On this Christmas Eve in 2013 as I reread the story of "peace on earth" and "joy that will be for all people" (Luke 2:8-20), I'm reminded of the disturbing violence and pain that exists in our world right now!  From Syria to Sudan where open conflict is rife - to homes in my own neighborhood where children are beaten, where men & women steal from their futures with drugs, to crime, abuse, hurt, and hate-filled speech. Our world needs peace and peacemakers.

More than ever, I commit my life to try to better lead others, to more frequently discern, and to better live out myself - the ideals of Jesus' ministry to live and love for others so that the world might be transformed into a place where there is peace on earth and joy for all people!

Saturday, December 14, 2013

On Reading Well

A few days ago I posted to my Facebook wall:  "Walter Brueggemann, N.T. Wright, Willard Swartley, Walter Wink, Wes Howard-Brook & Wendell Berry. Authors who have reshaped my life. Heartily recommended to all!"

Today I saw the Librarian of our University Library posted this picture as her Christmas reading stack. 

There is only one book in her stack that I have not read  - and perhaps 15 of the 19 books in her stack are from specific requests I made that our library purchase these titles.

It's a silly-piece-of-nothing - but (1) I'm proud of myself this morning for being a good reader since reading changes lives and (2) I'm proud that I encourage other people to read great works and (3) I'm proud that I help resource things like my University library and this blog space to share specific reviews on reading with others.
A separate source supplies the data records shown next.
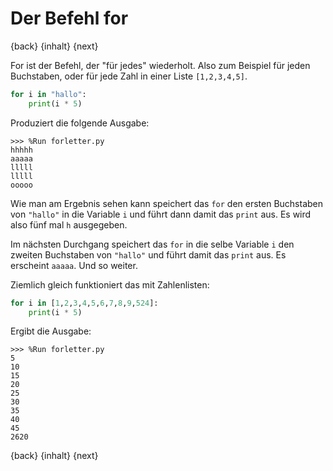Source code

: # Der Befehl for

{back} {inhalt} {next}

For ist der Befehl, der "für jedes" wiederholt. Also zum Beispiel für jeden Buchstaben, oder für jede Zahl in einer Liste `[1,2,3,4,5]`.

```python
for i in "hallo":
    print(i * 5)
```

Produziert die folgende Ausgabe:

```
>>> %Run forletter.py
hhhhh
aaaaa
lllll
lllll
ooooo
```

Wie man am Ergebnis sehen kann speichert das `for` den ersten Buchstaben von `"hallo"` in die Variable `i` und führt dann damit das `print` aus. Es wird also fünf mal `h` ausgegeben.

Im nächsten Durchgang speichert das `for` in die selbe Variable `i` den zweiten Buchstaben von `"hallo"` und führt damit das `print` aus. Es erscheint `aaaaa`. Und so weiter.

Ziemlich gleich funktioniert das mit Zahlenlisten:

```python
for i in [1,2,3,4,5,6,7,8,9,524]:
    print(i * 5)
```

Ergibt die Ausgabe:

```
>>> %Run forletter.py
5
10
15
20
25
30
35
40
45
2620
```

{back} {inhalt} {next}
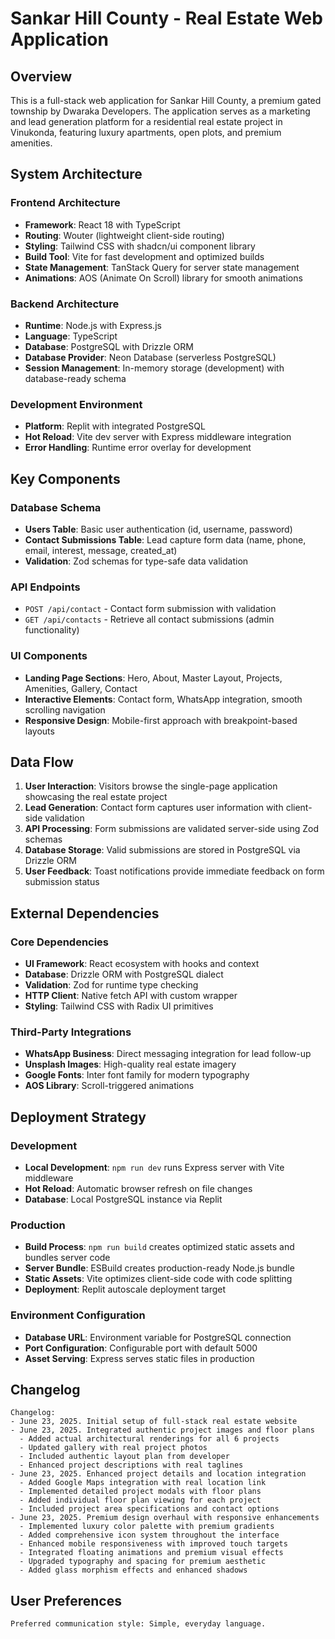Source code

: # Sankar Hill County - Real Estate Web Application

## Overview

This is a full-stack web application for Sankar Hill County, a premium gated township by Dwaraka Developers. The application serves as a marketing and lead generation platform for a residential real estate project in Vinukonda, featuring luxury apartments, open plots, and premium amenities.

## System Architecture

### Frontend Architecture
- **Framework**: React 18 with TypeScript
- **Routing**: Wouter (lightweight client-side routing)
- **Styling**: Tailwind CSS with shadcn/ui component library
- **Build Tool**: Vite for fast development and optimized builds
- **State Management**: TanStack Query for server state management
- **Animations**: AOS (Animate On Scroll) library for smooth animations

### Backend Architecture
- **Runtime**: Node.js with Express.js
- **Language**: TypeScript
- **Database**: PostgreSQL with Drizzle ORM
- **Database Provider**: Neon Database (serverless PostgreSQL)
- **Session Management**: In-memory storage (development) with database-ready schema

### Development Environment
- **Platform**: Replit with integrated PostgreSQL
- **Hot Reload**: Vite dev server with Express middleware integration
- **Error Handling**: Runtime error overlay for development

## Key Components

### Database Schema
- **Users Table**: Basic user authentication (id, username, password)
- **Contact Submissions Table**: Lead capture form data (name, phone, email, interest, message, created_at)
- **Validation**: Zod schemas for type-safe data validation

### API Endpoints
- `POST /api/contact` - Contact form submission with validation
- `GET /api/contacts` - Retrieve all contact submissions (admin functionality)

### UI Components
- **Landing Page Sections**: Hero, About, Master Layout, Projects, Amenities, Gallery, Contact
- **Interactive Elements**: Contact form, WhatsApp integration, smooth scrolling navigation
- **Responsive Design**: Mobile-first approach with breakpoint-based layouts

## Data Flow

1. **User Interaction**: Visitors browse the single-page application showcasing the real estate project
2. **Lead Generation**: Contact form captures user information with client-side validation
3. **API Processing**: Form submissions are validated server-side using Zod schemas
4. **Database Storage**: Valid submissions are stored in PostgreSQL via Drizzle ORM
5. **User Feedback**: Toast notifications provide immediate feedback on form submission status

## External Dependencies

### Core Dependencies
- **UI Framework**: React ecosystem with hooks and context
- **Database**: Drizzle ORM with PostgreSQL dialect
- **Validation**: Zod for runtime type checking
- **HTTP Client**: Native fetch API with custom wrapper
- **Styling**: Tailwind CSS with Radix UI primitives

### Third-Party Integrations
- **WhatsApp Business**: Direct messaging integration for lead follow-up
- **Unsplash Images**: High-quality real estate imagery
- **Google Fonts**: Inter font family for modern typography
- **AOS Library**: Scroll-triggered animations

## Deployment Strategy

### Development
- **Local Development**: `npm run dev` runs Express server with Vite middleware
- **Hot Reload**: Automatic browser refresh on file changes
- **Database**: Local PostgreSQL instance via Replit

### Production
- **Build Process**: `npm run build` creates optimized static assets and bundles server code
- **Server Bundle**: ESBuild creates production-ready Node.js bundle
- **Static Assets**: Vite optimizes client-side code with code splitting
- **Deployment**: Replit autoscale deployment target

### Environment Configuration
- **Database URL**: Environment variable for PostgreSQL connection
- **Port Configuration**: Configurable port with default 5000
- **Asset Serving**: Express serves static files in production

## Changelog

```
Changelog:
- June 23, 2025. Initial setup of full-stack real estate website
- June 23, 2025. Integrated authentic project images and floor plans
  - Added actual architectural renderings for all 6 projects
  - Updated gallery with real project photos
  - Included authentic layout plan from developer
  - Enhanced project descriptions with real taglines
- June 23, 2025. Enhanced project details and location integration
  - Added Google Maps integration with real location link
  - Implemented detailed project modals with floor plans
  - Added individual floor plan viewing for each project
  - Included project area specifications and contact options
- June 23, 2025. Premium design overhaul with responsive enhancements
  - Implemented luxury color palette with premium gradients
  - Added comprehensive icon system throughout the interface
  - Enhanced mobile responsiveness with improved touch targets
  - Integrated floating animations and premium visual effects
  - Upgraded typography and spacing for premium aesthetic
  - Added glass morphism effects and enhanced shadows
```

## User Preferences

```
Preferred communication style: Simple, everyday language.
```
And, I'm reminded that I've been too busy with too many other things of late, to read more.  I do have a few books to post from the past months. 

I look forward to more good books to read into 2014!

Wednesday, December 04, 2013

How we treat others.

This is excerpted from the Blog of the editors of Wipf and Stock Publishers:

An unattributed story from the Associated Press in last week’s paper recounted how a Mormon bishop in Taylorsville, Utah, (a suburb of Salt Lake City) had a make-up artist radically change his appearance so that he would be unrecognizable even to his own family.

He dressed like a homeless man and showed up prior to Sunday services at his own church and interacted (or tried to interact) with the congregants. A couple gave him money, a few (especially children) spoke with him, but most hurried past him and didn’t want to speak to him or even look him in the eye.

During the service, he approached the pulpit and revealed who he was—to the shock of the congregation. He was quite surprised that people were so taken aback. He told them that he didn’t pull this as a stunt and certainly did not intend to shame anyone. He simply wanted to hold up a mirror so that they could think about how they interacted with others. It is reminiscent of “some have entertained angels unawares” (Heb 13:2, KJV).

If we treat everyone with grace and gratitude, whether at the holidays or not, ultimately what we will have created is a more gracious and inclusive community.